A good ghost story never flinches in the face of modern day scepticism, if anything it can grow with stature, it can take on almost a life of its own, of becoming a haunting reminder of the world in between realities that shape and bend our perceptions of what is clear and unsullied and what is blurred, distorted and afraid to step out of the shadows. A good ghost story is one which you can feel the person next to you wanting to jump out of their skin, their creeping flesh tingle with nervousness and anticipation; there are many that have this effect but few capture the pure sense of emotion that is inherent as The Woman In Black.
Returning to the Playhouse Theatre in Liverpool after a gap of six years, Susan Hill’s modern classic still has the power to disturb, especially in the ghoulish sense of watching the reactions of a first time audience; it is in that delicious scream, the unnerved and the silent that the production’s surging energy and darkly lit stage resonates and holds firm, the shadows forever holding the attention and the feeling of the sinister welling up.
It is the nature of the beast that a ghost story can unsettle the nerves arguably more than any horror; a ghost story feels real, the more convincing its premise the more frightened and enlightened we become in its presence. The Woman In Black is very much a standard bearer for that emotional tie and one that keeps giving in abundance the more often you see it.
To perform in such a play takes deftness, skill and outrageous temperament, it is to carry all in the expressions upon the face, the verbal communication enhancing the drama and the back and forth nature conversation between the two people on stage and the entity that scurries between their lines.
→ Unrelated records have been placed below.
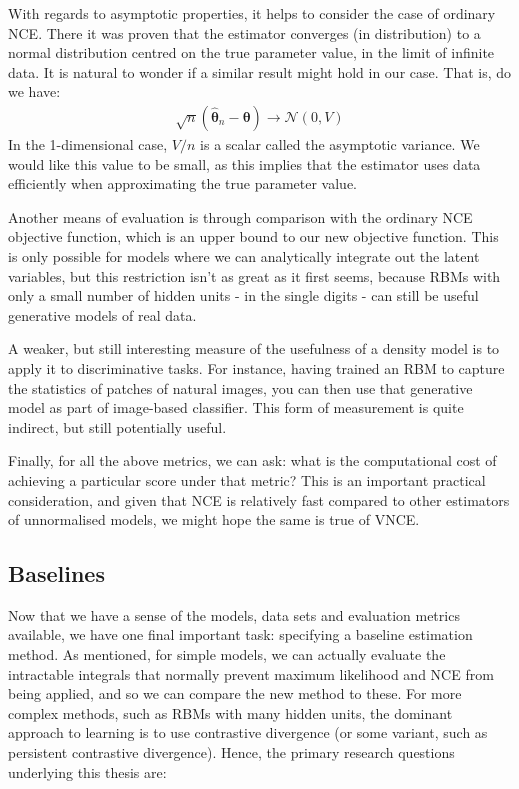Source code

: \documentclass[11pt, oneside]{article}
\newcommand{\thetab}{{\boldsymbol{\theta}}}
\newcommand{\thetaHat}{{\hat{\thetab}}}
\theoremstyle{definition}
\begin{document}
With regards to asymptotic properties, it helps to consider the case of ordinary NCE. There it was proven that the estimator converges (in distribution) to a normal distribution centred on the true parameter value, in the limit of infinite data. It is natural to wonder if a similar result might hold in our case. That is, do we have:
\begin{align}
    \sqrt{n} (\thetaHat_n - \thetab) \rightarrow \mathcal{N}(0, V)
\end{align}
In the 1-dimensional case, $V/n$ is a scalar called the asymptotic variance. We would like this value to be small, as this implies that the estimator uses data efficiently when approximating the true parameter value.

Another means of evaluation is through comparison with the ordinary NCE objective function, which is an upper bound to our new objective function. This is only possible for models where we can analytically integrate out the latent variables, but this restriction isn't as great as it first seems, because RBMs with only a small number of hidden units - in the single digits - can still be useful generative models of real data.

A weaker, but still interesting measure of the usefulness of a density model is to apply it to discriminative tasks. For instance, having trained an RBM to capture the statistics of patches of natural images, you can then use that generative model as part of image-based classifier. This form of measurement is quite indirect, but still potentially useful. 

Finally, for all the above metrics, we can ask: what is the computational cost of achieving a particular score under that metric? This is an important practical consideration, and given that NCE is relatively fast compared to other estimators of unnormalised models, we might hope the same is true of VNCE.

\subsection{Baselines}
\label{sec: baselines}
Now that we have a sense of the models, data sets and evaluation metrics available, we have one final important task: specifying a baseline estimation method. As mentioned, for simple models, we can actually evaluate the intractable integrals that normally prevent maximum likelihood and NCE from being applied, and so we can compare the new method to these. For more complex methods, such as RBMs with many hidden units, the dominant approach to learning is to use contrastive divergence (or some variant, such as persistent contrastive divergence). Hence, the primary research questions underlying this thesis are: 
\end{document}

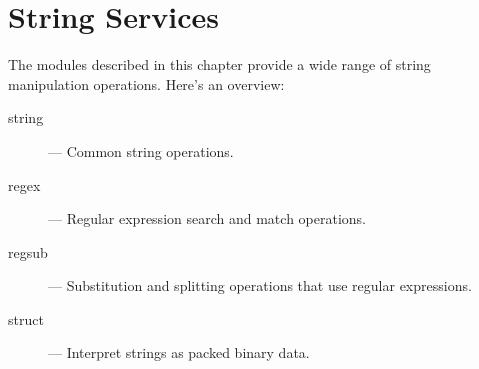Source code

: \chapter{String Services}

The modules described in this chapter provide a wide range of string
manipulation operations.  Here's an overview:

\begin{description}

\item[string]
--- Common string operations.

\item[regex]
--- Regular expression search and match operations.

\item[regsub]
--- Substitution and splitting operations that use regular expressions.

\item[struct]
--- Interpret strings as packed binary data.

\end{description}
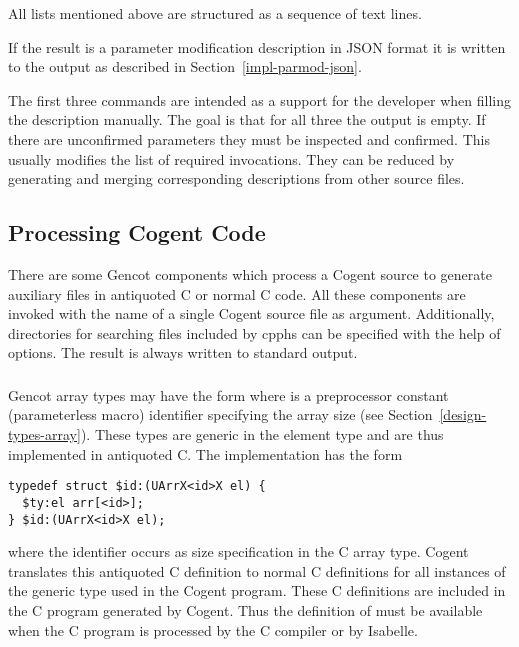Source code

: All lists mentioned above are structured as a sequence of text lines.

If the result is a parameter modification description in JSON format it is written to the output as described in 
Section~\ref{impl-parmod-json}.

The first three commands are intended as a support for the developer when filling the description manually. The goal is that
for all three the output is empty. If there are unconfirmed parameters they must be inspected and confirmed. This usually 
modifies the list of required invocations. They can be reduced by generating and merging corresponding descriptions
from other source files.

\subsection{Processing Cogent Code}
\label{impl-ocomps-cogent}

There are some Gencot components which process a Cogent source to generate auxiliary files in antiquoted C or normal C code.
All these components are invoked with the name of a single Cogent source file as argument. Additionally, directories for
searching files included by cpphs can be specified with the help of  options. The result is always written to 
standard output.

\subsubsection{}

Gencot array types may have the form  where  is a preprocessor constant (parameterless macro) 
identifier specifying the array size (see Section~\ref{design-types-array}). These types are generic in the element type 
and are thus implemented in antiquoted C. The implementation has the form 
\begin{verbatim}
typedef struct $id:(UArrX<id>X el) {
  $ty:el arr[<id>];
} $id:(UArrX<id>X el);
\end{verbatim}
where the identifier  occurs as size specification in the C array type. Cogent translates this antiquoted 
C definition to normal C definitions for all instances of the generic type used in the Cogent program. These C definitions
are included in the C program generated by Cogent.
Thus the definition of  must be available when the C program is processed by the C compiler or by Isabelle.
In both David Acton and Matthew Spencer that furrowed brow, the look of astonishment and perplexed sense of reaching beyond the thin veil is acute, palpable and sincere, it is a joy and a beautiful terror to see them on stage in such a production.
The Woman In Black may have been missing off the Liverpool stage for half a decade but it is play that stays with you, long into the night and the dawn of the next morning.